Women of...Wednesday--Margaret Fuller


Margaret Fuller was born in Massachusetts in 1810. Her father, a lawyer, taught her at home, since only men could attend college at that time. As an adult, she became a teacher and was compelled to further educate the public. Fuller wanted to lecture, but women weren't allowed to lecture, so, instead, Fuller held "Conversations." She was considered an excellent conversationalist!

Fuller was an editor, a writer, an investigative reporter (for Horace Greeley's New York Tribune). She was a member of the Transcendentalists and was a beloved friend of both Emerson and Thoreau.

Margaret Fuller lived an incredibly full life which ended a few months after her 40th birthday. She, her husband, Giovanni Ossoli, and her baby boy were drowned in a sailing ship accident off the coast of Long Island, NY. Her body was never recovered, but a monument was erected in her memory in Mt. Auburn Cemetery in Watertown, MA. Its brass plaque sums up her life,
By birth a child of New England
By adoption a citizen of Rome
By genius belonging to the world

In youth
An insatiate student seeking the highest culture
In riper years
Teacher, writer, critic of literature and art
In maturer age
Companion and helper of many
Earnest reformer in America and Europe
Margaret Fuller is not a name familiar to many, but, if you do an online search, you'll find numerous sources containing information on this remarkable woman, one of America's first feminists. If you visit the Project Gutenberg site, you can read two volumes of her memoirs as well as other of her writings. Here's a small sample from Women in the Nineteenth Century Woman and Kindred Papers Relating to the Sphere, Condition and Duties, of Woman:
Man is as generous towards her as he knows how to be.
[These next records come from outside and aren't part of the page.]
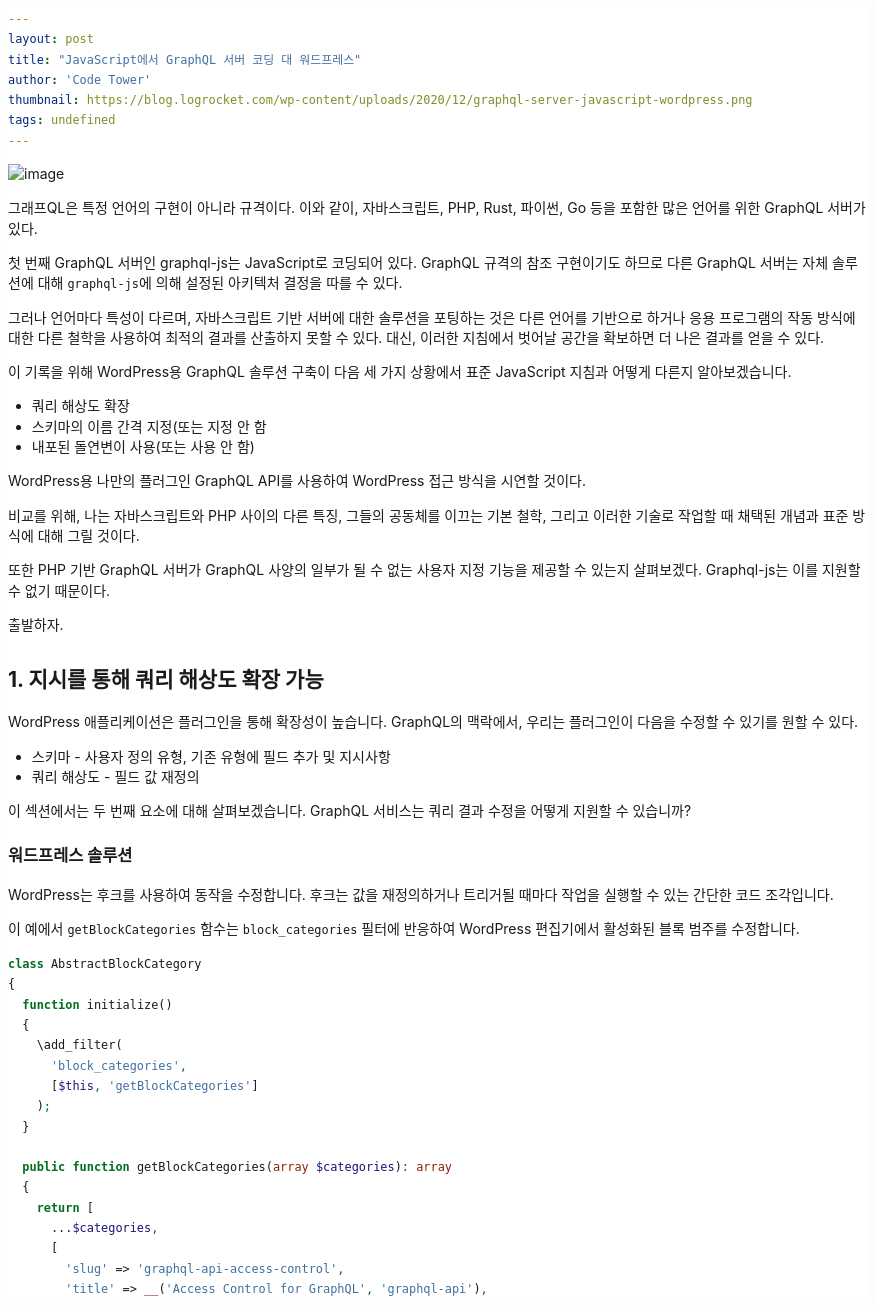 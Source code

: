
 ```yaml
---
layout: post
title: "JavaScript에서 GraphQL 서버 코딩 대 워드프레스"
author: 'Code Tower'
thumbnail: https://blog.logrocket.com/wp-content/uploads/2020/12/graphql-server-javascript-wordpress.png
tags: undefined
---
```



![image](https://i0.wp.com/blog.logrocket.com/wp-content/uploads/2020/12/graphql-server-javascript-wordpress.png?fit=730%2C487&ssl=1)

그래프QL은 특정 언어의 구현이 아니라 규격이다. 이와 같이, 자바스크립트, PHP, Rust, 파이썬, Go 등을 포함한 많은 언어를 위한 GraphQL 서버가 있다.

첫 번째 GraphQL 서버인 graphql-js는 JavaScript로 코딩되어 있다. GraphQL 규격의 참조 구현이기도 하므로 다른 GraphQL 서버는 자체 솔루션에 대해 `graphql-js`에 의해 설정된 아키텍처 결정을 따를 수 있다.

그러나 언어마다 특성이 다르며, 자바스크립트 기반 서버에 대한 솔루션을 포팅하는 것은 다른 언어를 기반으로 하거나 응용 프로그램의 작동 방식에 대한 다른 철학을 사용하여 최적의 결과를 산출하지 못할 수 있다. 대신, 이러한 지침에서 벗어날 공간을 확보하면 더 나은 결과를 얻을 수 있다.

이 기록을 위해 WordPress용 GraphQL 솔루션 구축이 다음 세 가지 상황에서 표준 JavaScript 지침과 어떻게 다른지 알아보겠습니다.

- 쿼리 해상도 확장
- 스키마의 이름 간격 지정(또는 지정 안 함
- 내포된 돌연변이 사용(또는 사용 안 함)

WordPress용 나만의 플러그인 GraphQL API를 사용하여 WordPress 접근 방식을 시연할 것이다.

비교를 위해, 나는 자바스크립트와 PHP 사이의 다른 특징, 그들의 공동체를 이끄는 기본 철학, 그리고 이러한 기술로 작업할 때 채택된 개념과 표준 방식에 대해 그릴 것이다.

또한 PHP 기반 GraphQL 서버가 GraphQL 사양의 일부가 될 수 없는 사용자 지정 기능을 제공할 수 있는지 살펴보겠다. Graphql-js는 이를 지원할 수 없기 때문이다.

출발하자.

## 1. 지시를 통해 쿼리 해상도 확장 가능

WordPress 애플리케이션은 플러그인을 통해 확장성이 높습니다. GraphQL의 맥락에서, 우리는 플러그인이 다음을 수정할 수 있기를 원할 수 있다.

- 스키마 - 사용자 정의 유형, 기존 유형에 필드 추가 및 지시사항
- 쿼리 해상도 - 필드 값 재정의

이 섹션에서는 두 번째 요소에 대해 살펴보겠습니다. GraphQL 서비스는 쿼리 결과 수정을 어떻게 지원할 수 있습니까?

### 워드프레스 솔루션

WordPress는 후크를 사용하여 동작을 수정합니다. 후크는 값을 재정의하거나 트리거될 때마다 작업을 실행할 수 있는 간단한 코드 조각입니다.

이 예에서 `getBlockCategories` 함수는 `block_categories` 필터에 반응하여 WordPress 편집기에서 활성화된 블록 범주를 수정합니다.

```php
class AbstractBlockCategory
{
  function initialize()
  {
    \add_filter(
      'block_categories',
      [$this, 'getBlockCategories']
    );
  }

  public function getBlockCategories(array $categories): array
  {
    return [
      ...$categories,
      [
        'slug' => 'graphql-api-access-control',
        'title' => __('Access Control for GraphQL', 'graphql-api'),
``` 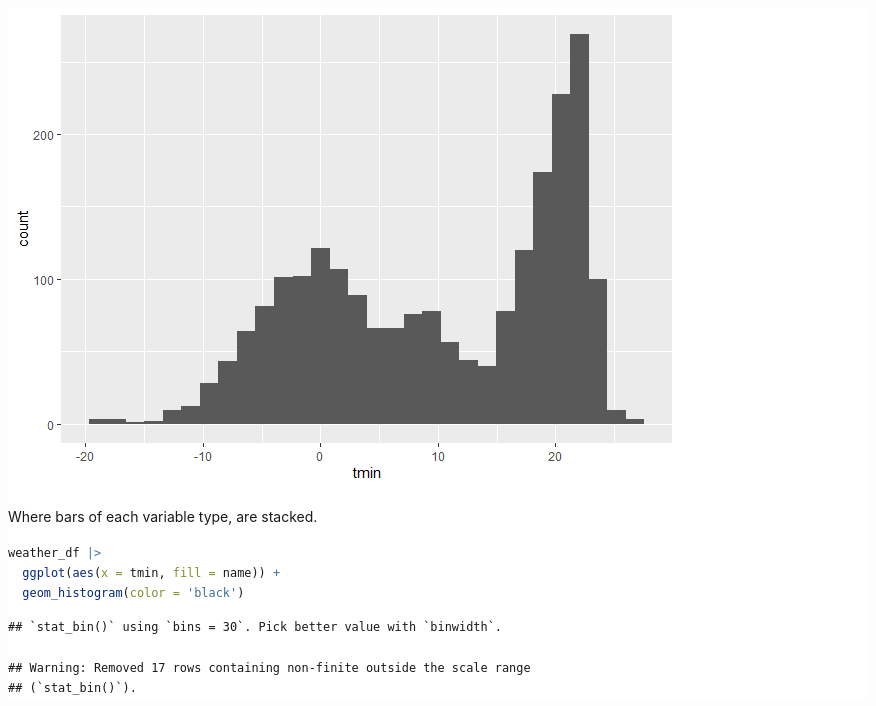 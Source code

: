![](visualization1_files/figure-gfm/unnamed-chunk-15-1.png)

Where bars of each variable type, are stacked.

``` r
weather_df |> 
  ggplot(aes(x = tmin, fill = name)) +
  geom_histogram(color = 'black')
```

    ## `stat_bin()` using `bins = 30`. Pick better value with `binwidth`.

    ## Warning: Removed 17 rows containing non-finite outside the scale range
    ## (`stat_bin()`).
Wherever she has herself arisen in national or private history, and nobly shone forth in any form of excellence, men have received her, not only willingly, but with triumph. Their encomiums, indeed, are always, in some sense, mortifying; they show too much surprise. "Can this be you?" he cries to the transfigured Cinderella; "well, I should never have thought it, but I am very glad. We will tell every one that you have 'surpassed your sex.'"

There's no doubting her tone! You go, girl!

--Diane

3 comments:

I'm Jet . . . said...

I love what's written on her monument.

Jet

Mur said...

Thanks for sharing the Gutenburg Project link, too. Can't wait to check it out.

Andy said...

"Man is as generous towards her as he knows how to be." I'd have loved sitting in on one of her "Conversations."